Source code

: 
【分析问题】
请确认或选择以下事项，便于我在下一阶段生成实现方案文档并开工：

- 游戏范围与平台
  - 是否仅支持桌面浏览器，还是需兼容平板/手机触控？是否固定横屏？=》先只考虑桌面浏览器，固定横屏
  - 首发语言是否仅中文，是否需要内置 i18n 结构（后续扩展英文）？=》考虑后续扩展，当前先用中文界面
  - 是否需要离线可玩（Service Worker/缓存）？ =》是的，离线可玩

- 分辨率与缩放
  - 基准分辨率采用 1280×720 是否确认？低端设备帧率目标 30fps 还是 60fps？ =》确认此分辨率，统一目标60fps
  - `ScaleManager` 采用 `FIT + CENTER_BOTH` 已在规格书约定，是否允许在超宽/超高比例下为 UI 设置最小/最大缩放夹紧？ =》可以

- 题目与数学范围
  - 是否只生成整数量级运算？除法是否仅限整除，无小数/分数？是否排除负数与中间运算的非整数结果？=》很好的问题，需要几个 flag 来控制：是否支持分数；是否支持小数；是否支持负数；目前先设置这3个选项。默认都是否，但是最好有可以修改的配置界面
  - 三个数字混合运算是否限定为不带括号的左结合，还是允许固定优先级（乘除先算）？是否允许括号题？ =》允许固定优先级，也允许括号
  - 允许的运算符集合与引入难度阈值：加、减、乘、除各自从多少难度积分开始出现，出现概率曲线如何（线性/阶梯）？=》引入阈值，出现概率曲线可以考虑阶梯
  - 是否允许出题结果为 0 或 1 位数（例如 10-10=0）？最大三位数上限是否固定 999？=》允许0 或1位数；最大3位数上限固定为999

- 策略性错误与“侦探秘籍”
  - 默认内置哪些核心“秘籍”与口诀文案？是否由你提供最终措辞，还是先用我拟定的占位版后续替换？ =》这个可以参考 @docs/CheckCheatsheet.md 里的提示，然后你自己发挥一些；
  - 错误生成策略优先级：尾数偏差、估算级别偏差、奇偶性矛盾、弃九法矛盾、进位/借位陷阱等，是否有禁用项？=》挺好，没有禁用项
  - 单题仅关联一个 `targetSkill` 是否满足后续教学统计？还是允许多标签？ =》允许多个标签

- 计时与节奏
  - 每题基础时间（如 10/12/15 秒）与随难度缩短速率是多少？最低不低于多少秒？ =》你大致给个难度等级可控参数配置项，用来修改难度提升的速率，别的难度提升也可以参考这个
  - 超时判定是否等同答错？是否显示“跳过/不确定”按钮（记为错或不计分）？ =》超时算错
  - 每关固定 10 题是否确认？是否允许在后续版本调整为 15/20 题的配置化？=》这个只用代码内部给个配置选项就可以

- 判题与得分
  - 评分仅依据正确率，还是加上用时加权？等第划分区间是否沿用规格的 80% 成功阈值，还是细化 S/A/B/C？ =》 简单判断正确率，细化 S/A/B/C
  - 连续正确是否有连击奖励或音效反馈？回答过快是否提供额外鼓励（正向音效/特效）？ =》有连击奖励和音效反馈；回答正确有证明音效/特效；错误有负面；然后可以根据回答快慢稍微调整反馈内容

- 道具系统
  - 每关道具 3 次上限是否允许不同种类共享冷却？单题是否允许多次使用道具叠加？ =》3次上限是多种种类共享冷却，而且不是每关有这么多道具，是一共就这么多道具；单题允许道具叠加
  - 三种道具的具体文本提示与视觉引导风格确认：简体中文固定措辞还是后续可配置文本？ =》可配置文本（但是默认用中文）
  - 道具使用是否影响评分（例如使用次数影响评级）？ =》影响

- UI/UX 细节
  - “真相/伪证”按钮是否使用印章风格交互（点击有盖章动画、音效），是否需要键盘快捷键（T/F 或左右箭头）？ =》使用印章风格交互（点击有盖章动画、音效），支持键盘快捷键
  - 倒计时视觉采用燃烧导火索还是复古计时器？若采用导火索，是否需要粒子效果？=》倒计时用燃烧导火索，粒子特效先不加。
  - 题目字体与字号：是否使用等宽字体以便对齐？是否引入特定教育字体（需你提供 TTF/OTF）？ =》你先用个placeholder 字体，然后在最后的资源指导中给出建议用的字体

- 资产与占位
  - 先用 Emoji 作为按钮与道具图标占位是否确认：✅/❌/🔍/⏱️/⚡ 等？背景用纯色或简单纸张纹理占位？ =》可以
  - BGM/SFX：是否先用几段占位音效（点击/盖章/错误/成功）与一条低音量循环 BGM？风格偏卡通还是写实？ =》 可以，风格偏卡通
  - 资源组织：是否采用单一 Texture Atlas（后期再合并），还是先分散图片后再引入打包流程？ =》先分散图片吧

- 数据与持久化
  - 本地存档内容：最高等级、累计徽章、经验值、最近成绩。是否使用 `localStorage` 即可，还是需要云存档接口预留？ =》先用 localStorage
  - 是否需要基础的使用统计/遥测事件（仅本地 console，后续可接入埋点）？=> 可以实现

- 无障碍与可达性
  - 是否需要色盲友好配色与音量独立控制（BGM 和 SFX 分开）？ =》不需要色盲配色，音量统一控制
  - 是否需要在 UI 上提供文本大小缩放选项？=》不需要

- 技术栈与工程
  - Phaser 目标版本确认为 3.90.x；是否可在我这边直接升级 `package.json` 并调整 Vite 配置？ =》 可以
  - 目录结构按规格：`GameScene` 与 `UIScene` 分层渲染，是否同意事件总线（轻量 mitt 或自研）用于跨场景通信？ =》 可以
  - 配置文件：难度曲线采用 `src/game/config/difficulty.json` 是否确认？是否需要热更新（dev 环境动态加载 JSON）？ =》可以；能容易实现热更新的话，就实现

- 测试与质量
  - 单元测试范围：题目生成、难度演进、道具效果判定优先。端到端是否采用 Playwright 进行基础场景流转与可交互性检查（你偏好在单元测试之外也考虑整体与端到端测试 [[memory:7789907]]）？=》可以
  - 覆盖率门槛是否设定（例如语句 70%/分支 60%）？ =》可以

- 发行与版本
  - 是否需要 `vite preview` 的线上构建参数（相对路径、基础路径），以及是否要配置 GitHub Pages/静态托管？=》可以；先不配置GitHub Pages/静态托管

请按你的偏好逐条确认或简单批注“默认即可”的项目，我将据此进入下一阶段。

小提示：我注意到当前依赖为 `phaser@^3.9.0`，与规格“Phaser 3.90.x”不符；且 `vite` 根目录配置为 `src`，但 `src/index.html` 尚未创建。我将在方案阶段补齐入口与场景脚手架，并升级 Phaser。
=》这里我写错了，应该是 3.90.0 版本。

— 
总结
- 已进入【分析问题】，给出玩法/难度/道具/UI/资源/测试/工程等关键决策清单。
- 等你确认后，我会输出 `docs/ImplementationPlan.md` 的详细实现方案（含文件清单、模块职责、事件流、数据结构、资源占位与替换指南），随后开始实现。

== Problem ==
Your response should contain each line of the entries above that holds the string "docs".

== Problem solution ==
  - 默认内置哪些核心“秘籍”与口诀文案？是否由你提供最终措辞，还是先用我拟定的占位版后续替换？ =》这个可以参考 @docs/CheckCheatsheet.md 里的提示，然后你自己发挥一些；
- 等你确认后，我会输出 `docs/ImplementationPlan.md` 的详细实现方案（含文件清单、模块职责、事件流、数据结构、资源占位与替换指南），随后开始实现。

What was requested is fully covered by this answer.